The self reproach which moved in his heart impelled him so rapidly upon his way that when he reached the doors he had still an hour to wait before the opera ended. Remembering that if he were so fortunate to find Connie he must take her home, he went to a livery stable for a carriage, and then coming back, walked nervously up and down upon the frozen pavement. His mind was divided between the fear that she might leave by another entrance—that he might miss her altogether—and the more horrible dread that in seeing her he should be unable to prevail upon her to come away. She might, he felt, demand a reason, exact from him the meaning of his unexpected appearance; there was even a hideous possibility that she might fly into a temper.
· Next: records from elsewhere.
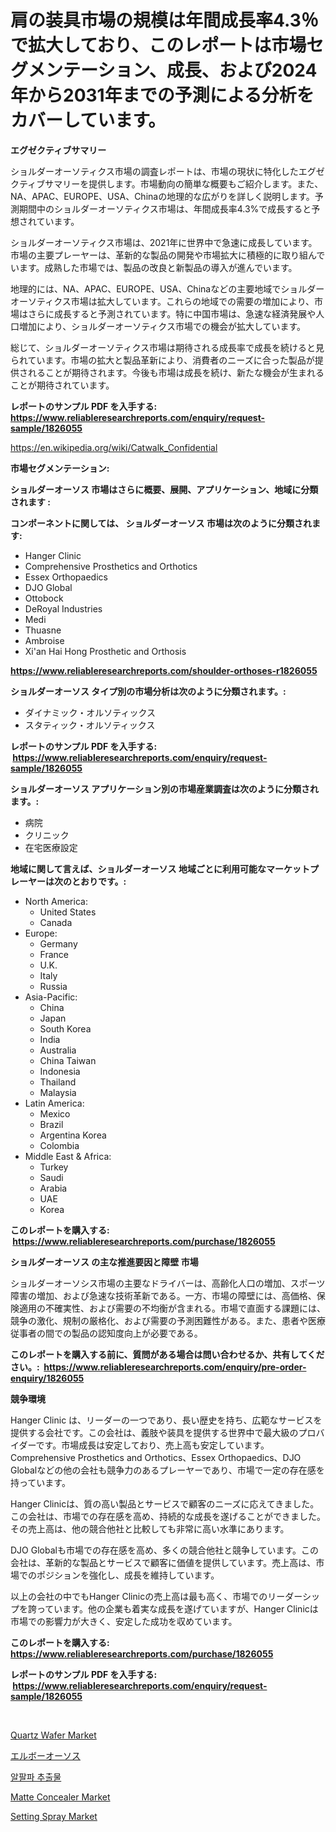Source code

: <p><h1>肩の装具市場の規模は年間成長率4.3％で拡大しており、このレポートは市場セグメンテーション、成長、および2024年から2031年までの予測による分析をカバーしています。</h1></p><p><strong>エグゼクティブサマリー</strong></p>
<p><p>ショルダーオーソティクス市場の調査レポートは、市場の現状に特化したエグゼクティブサマリーを提供します。市場動向の簡単な概要もご紹介します。また、NA、APAC、EUROPE、USA、Chinaの地理的な広がりを詳しく説明します。予測期間中のショルダーオーソティクス市場は、年間成長率4.3%で成長すると予想されています。</p><p>ショルダーオーソティクス市場は、2021年に世界中で急速に成長しています。市場の主要プレーヤーは、革新的な製品の開発や市場拡大に積極的に取り組んでいます。成熟した市場では、製品の改良と新製品の導入が進んでいます。</p><p>地理的には、NA、APAC、EUROPE、USA、Chinaなどの主要地域でショルダーオーソティクス市場は拡大しています。これらの地域での需要の増加により、市場はさらに成長すると予測されています。特に中国市場は、急速な経済発展や人口増加により、ショルダーオーソティクス市場での機会が拡大しています。</p><p>総じて、ショルダーオーソティクス市場は期待される成長率で成長を続けると見られています。市場の拡大と製品革新により、消費者のニーズに合った製品が提供されることが期待されます。今後も市場は成長を続け、新たな機会が生まれることが期待されています。</p></p>
<p><strong>レポートのサンプル PDF を入手する: <a href="https://www.reliableresearchreports.com/enquiry/request-sample/1826055">https://www.reliableresearchreports.com/enquiry/request-sample/1826055</a></strong></p>
<p><a href="https://en.wikipedia.org/wiki/Catwalk_Confidential">https://en.wikipedia.org/wiki/Catwalk_Confidential</a></p>
<p><strong>市場セグメンテーション:</strong></p>
<p><strong> ショルダーオーソス 市場はさらに概要、展開、アプリケーション、地域に分類されます :</strong></p>
<p><strong>コンポーネントに関しては、 ショルダーオーソス 市場は次のように分類されます: &nbsp;</strong></p>
<p><ul><li>Hanger Clinic</li><li>Comprehensive Prosthetics and Orthotics</li><li>Essex Orthopaedics</li><li>DJO Global</li><li>Ottobock</li><li>DeRoyal Industries</li><li>Medi</li><li>Thuasne</li><li>Ambroise</li><li>Xi'an Hai Hong Prosthetic and Orthosis</li></ul></p>
<p><strong><a href="https://www.reliableresearchreports.com/shoulder-orthoses-r1826055">https://www.reliableresearchreports.com/shoulder-orthoses-r1826055</a></strong></p>
<p><strong> ショルダーオーソス タイプ別の市場分析は次のように分類されます。:</strong></p>
<p><ul><li>ダイナミック・オルソティックス</li><li>スタティック・オルソティックス</li></ul></p>
<p><strong>レポートのサンプル PDF を入手する: &nbsp;<a href="https://www.reliableresearchreports.com/enquiry/request-sample/1826055">https://www.reliableresearchreports.com/enquiry/request-sample/1826055</a></strong></p>
<p><strong> ショルダーオーソス アプリケーション別の市場産業調査は次のように分類されます。:</strong></p>
<p><ul><li>病院</li><li>クリニック</li><li>在宅医療設定</li></ul></p>
<p><strong>地域に関して言えば、ショルダーオーソス 地域ごとに利用可能なマーケットプレーヤーは次のとおりです。:</strong></p>
<p><ul>
    <li>
        North America:
        <ul>
            <li>United States</li>
            <li>Canada</li>
        </ul>
    </li>
    <li>
        Europe:
        <ul>
            <li>Germany</li>
            <li>France</li>
            <li>U.K.</li>
            <li>Italy</li>
            <li>Russia</li>
        </ul>
    </li>
    <li>
        Asia-Pacific:
        <ul>
            <li>China</li>
            <li>Japan</li>
            <li>South Korea</li>
            <li>India</li>
            <li>Australia</li>
            <li>China Taiwan</li>
            <li>Indonesia</li>
            <li>Thailand</li>
            <li>Malaysia</li>
        </ul>
    </li>
    <li>
        Latin America:
        <ul>
            <li>Mexico</li>
            <li>Brazil</li>
            <li>Argentina Korea</li>
            <li>Colombia</li>
        </ul>
    </li>
    <li>
        Middle East & Africa:
        <ul>
            <li>Turkey</li>
            <li>Saudi</li>
            <li>Arabia</li>
            <li>UAE</li>
            <li>Korea</li>
        </ul>
    </li>
    </ul></p>
<p><strong>このレポートを購入する: &nbsp;<a href="https://www.reliableresearchreports.com/purchase/1826055">https://www.reliableresearchreports.com/purchase/1826055</a></strong></p>
<p><strong>ショルダーオーソス の主な推進要因と障壁 市場</strong></p>
<p><p>ショルダーオーソシス市場の主要なドライバーは、高齢化人口の増加、スポーツ障害の増加、および急速な技術革新である。一方、市場の障壁には、高価格、保険適用の不確実性、および需要の不均衡が含まれる。市場で直面する課題には、競争の激化、規制の厳格化、および需要の予測困難性がある。また、患者や医療従事者の間での製品の認知度向上が必要である。</p></p>
<p><strong>このレポートを購入する前に、質問がある場合は問い合わせるか、共有してください。:&nbsp; <a href="https://www.reliableresearchreports.com/enquiry/pre-order-enquiry/1826055">https://www.reliableresearchreports.com/enquiry/pre-order-enquiry/1826055</a></strong></p>
<p><strong>競争環境</strong></p>
<p><p>Hanger Clinic は、リーダーの一つであり、長い歴史を持ち、広範なサービスを提供する会社です。この会社は、義肢や装具を提供する世界中で最大級のプロバイダーです。市場成長は安定しており、売上高も安定しています。 Comprehensive Prosthetics and Orthotics、Essex Orthopaedics、DJO Globalなどの他の会社も競争力のあるプレーヤーであり、市場で一定の存在感を持っています。</p><p>Hanger Clinicは、質の高い製品とサービスで顧客のニーズに応えてきました。この会社は、市場での存在感を高め、持続的な成長を遂げることができました。その売上高は、他の競合他社と比較しても非常に高い水準にあります。</p><p>DJO Globalも市場での存在感を高め、多くの競合他社と競争しています。この会社は、革新的な製品とサービスで顧客に価値を提供しています。売上高は、市場でのポジションを強化し、成長を維持しています。</p><p>以上の会社の中でもHanger Clinicの売上高は最も高く、市場でのリーダーシップを誇っています。他の企業も着実な成長を遂げていますが、Hanger Clinicは市場での影響力が大きく、安定した成功を収めています。</p></p>
<p><strong>このレポートを購入する: &nbsp; <a href="https://www.reliableresearchreports.com/purchase/1826055">https://www.reliableresearchreports.com/purchase/1826055</a></strong></p>
<p><strong>レポートのサンプル PDF を入手する: &nbsp;<a href="https://www.reliableresearchreports.com/enquiry/request-sample/1826055">https://www.reliableresearchreports.com/enquiry/request-sample/1826055</a></strong><strong></strong></p>
<p>&nbsp;</p>
<p><p><a href="https://medium.com/@elizbethsmithb208/deep-dive-into-the-quartz-wafer-market-itstrends-market-segmentation-and-competitive-analysis-cd8650b41f6b">Quartz Wafer Market</a></p><p><a href="https://github.com/RandallRunte2023/Market-Research-Report-List-2/blob/main/246345731785.md">エルボーオーソス</a></p><p><a href="https://github.com/shampaakter36/Market-Research-Report-List-2/blob/main/710142941443.md">알팔파 추출물</a></p><p><a href="https://github.com/xvyfpyhu18/Market-Research-Report-List-1/blob/main/matte-concealer-market.md">Matte Concealer Market</a></p><p><a href="https://github.com/YashRP12/Market-Research-Report-List-5/blob/main/setting-spray-market.md">Setting Spray Market</a></p></p>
The wind was bitter and he went into the lobby, where a few men were hurrying out to secure their carriages. Then at last came the crowd in evening dress, and it seemed to him that the acuteness of his perception was reinforced by an almost unnatural power of vision. Out of the moving throng the face of each woman stood forth distinctly as if relieved by a spectral illumination; and he saw them clearly one after one, fair or dark, plain or beautiful, until from among them there shone toward him the elaborately arranged blonde head of Connie, under a winking diamond which shed over her an unbecoming light. He had hoped to the last that she would be with several others, but he perceived when she came out at Brady's side, with her babyish chin tilted upward and her thin features working in a forced and unhealthy animation, that they were alone and would probably be alone for the remainder of the evening.

Standing beyond the entrance, and watching her unseen, while she paused for an instant in the crowded lobby, Adams felt again the strange stir of emotion he had experienced when he looked at her the evening before under the lamplight in his study. In a single vivid instant he saw her winking diamonds, her rouged cheeks, the nervous flutter that shook her fragile figure, and the consuming fire which was destroying the appealing prettiness of her face. Then he looked deeper still to the naked terrified soul of her, caught in a web from which, because of her weakness, there could be no escape.